Desde hace unos meses, mi canción favorita es Ramito de Violetas. Suelo cantarla en todas partes: en la ducha, cocinando, tarareándola mientras termino de ordenar la habitación o mientras voy al trabajo en bicicleta. La canción, que es muy antigua, habla de un matrimonio que se ha enfriado por el mal carácter del marido. Sin embargo, la mujer lleva años recibiendo flores de un admirador desconocido y cartas de amor, lo que le permite mantener la esperanza de un amor oculto. Al final de la canción, se descubre que, en realidad, es el marido quien le envía las cartas y las flores, algo que da mucha pena porque, con una conversación sincera, esto se habría podido resolver. Pero viven condenados por sus propios miedos y mentiras a una felicidad de escapatoria. Me gusta su componente trágico: un problema que continúa porque nadie comparte las palabras correctas.

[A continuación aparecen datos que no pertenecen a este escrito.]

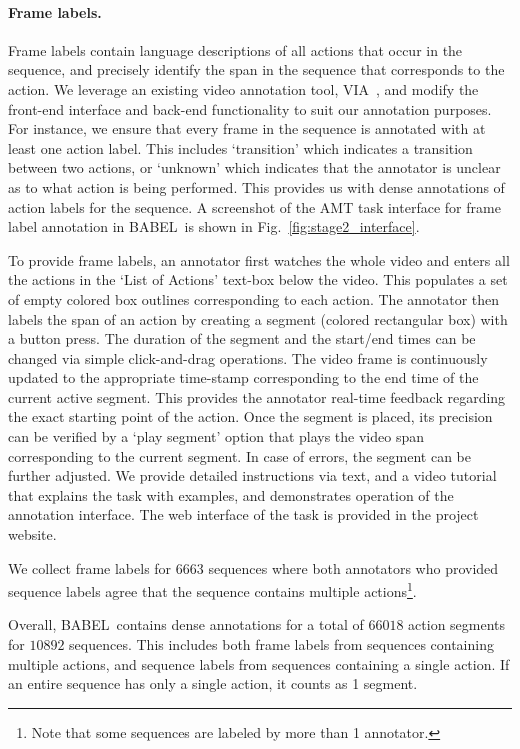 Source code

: \documentclass[final]{cvpr}
\def\babel{BABEL}
\begin{document}
\noindent
\paragraph{Frame labels.}
\label{sec:stage_2_interface}
Frame labels contain language descriptions of all actions that occur in the sequence, and precisely identify the span in the sequence that corresponds to the action. 
We leverage an existing video annotation tool, VIA~\cite{dutta2019vgg}, and modify the front-end interface and back-end functionality to suit our annotation purposes. 
For instance, we ensure that every frame in the sequence is annotated with at least one action label. This includes `transition' which indicates a transition between two actions, or `unknown' which indicates that the annotator is unclear as to what action is being performed. 
This provides us with dense annotations of action labels for the sequence. 
A screenshot of the AMT task interface for frame label annotation in \babel~is shown in Fig.~\ref{fig:stage2_interface}. 

To provide frame labels, an annotator first watches the whole video and enters all the actions in the `List of Actions' text-box below the video. 
This populates a set of empty colored box outlines corresponding to each action. 
The annotator then labels the span of an action by creating a segment (colored rectangular box) with a button press. 
The duration of the segment and the start/end times can be changed via simple click-and-drag operations. 
The video frame is continuously updated to the appropriate time-stamp corresponding to the end time of the current active segment. This provides the annotator real-time feedback regarding the exact starting point of the action. 
Once the segment is placed, its precision can be verified by a `play segment' option that plays the video span corresponding to the current segment. In case of errors, the segment can be further adjusted. 
We provide detailed instructions via text, and a video tutorial that explains the task with examples, and demonstrates operation of the annotation interface. 
The web interface of the task is provided in the project website. 

We collect frame labels for $6663$ sequences where both annotators who provided sequence labels agree that the sequence contains multiple actions\footnote{Note that some sequences are labeled by more than 1 annotator.}.

Overall, \babel~contains dense annotations for a total of $66018$ action segments for $10892$ sequences. This includes both frame labels from sequences containing multiple actions, and sequence labels from sequences containing a single action. If an entire sequence has only a single action, it counts as 1 segment. 
\end{document}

El otro día, visitando a unos amigos en su casa, la puse en la cocina y se la traduje a Rahel, que es alemana, pero está aprendiendo catalán por iniciativa de su compañero de piso y de departamento. “¡Ah! Esto es como la canción de la piña colada”, soltó de repente. Yo me quedé perpleja, pero ella continuó: “Sí, si lees la canción, no es solo una canción de buen rollo californiano, sino que trata de una mujer que pone un anuncio en el periódico buscando a alguien a quien también le guste la piña colada, correr bajo la lluvia, que odie el yoga, pero adore el champán”. Por lo visto, la historia acaba de forma parecida a la otra: la mujer recibe un pretendiente y, cuando ambos llegan a la cita, descubren que son su marido y su esposa, respectivamente. Es decir, que la persona con quien mejor se entendían era la misma que ya habían escogido hacía mucho tiempo, pero que habían olvidado.
"A veces, lo que es mejor para nosotros ya lo tenemos, pero no lo valoramos fijándonos solo en aquello que nos podría hacer aún más felices"
A veces, lo que es mejor para nosotros ya lo tenemos, pero no lo valoramos fijándonos solo en aquello que nos podría hacer aún más felices. A veces, como décimos catalanes y alemanes, las ramas de los árboles no nos dejan ver el bosque. No solo nos pasa en el amor. También nos pasa con otras decisiones de la vida: el trabajo que realmente me hace feliz, una iniciativa que siempre he querido emprender, o la parte dura de tu pasión que no te deja ver que, en realidad, ya estás haciendo lo que siempre has querido hacer. Está claro, si quieres ser escritora e investigadora, rica no serás, pero precisamente al hacer lo que te gusta ya estás ganando la lotería en un contexto de opciones limitadas.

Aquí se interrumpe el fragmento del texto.